Without making a sound, Chase grabbed the foam core panel and tucked it back behind the cabinet, while Constance folded the easel and set it aside. Then she smoothed her skirt, put a pleasant smile on her face, and answered the knock.
“Sister Constance!” said Merribaugh, greeting her. “Working on a Saturday?” He turned and saw Chase, and a quizzical expression crossed his face. “And…Mr. Hudson?”
“Charlie offered to help me get organized,” she said. “The books are a mess.” Then she thought to add, “Praise the Lord.”
Merribaugh cringed at that, but accepted the rest of her words at face value. He knew what a mess the books had become since Leonard Platt was discharged. “Mr. Hudson, I didn’t realize you knew finance.”
“A little,” he said. “Just a little. But I wanted to help out the Cathedral, so…”
“Well, thank you! I’ll make sure Dr. Hurley knows what a wonderful volunteer you’ve been.”
Merribaugh fully entered the room, and for the first time they realized he was wheeling a small suitcase.

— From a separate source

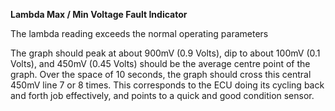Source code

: **Lambda Max / Min Voltage Fault Indicator**

The lambda reading exceeds the normal operating parameters

The graph should peak at about 900mV (0.9 Volts), dip to about 100mV (0.1 Volts), and 450mV (0.45 Volts) should be the average centre point of the graph. Over the space of 10 seconds, the graph should cross this central 450mV line 7 or 8 times. This corresponds to the ECU doing its cycling back and forth job effectively, and points to a quick and good condition sensor.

“The guard downstairs said you were in Washington, DC, today.”
“Not yet.” He parked the suitcase next to her desk. “Dr. Hurley and I are leaving in an hour. But first I wanted to get something out of the…” He didn’t want to say too much in front of Charlie Hudson, so, to Constance, he motioned his head toward the closet door. “Now if you’ll be kind enough to excuse me for a moment, I need a little privacy.”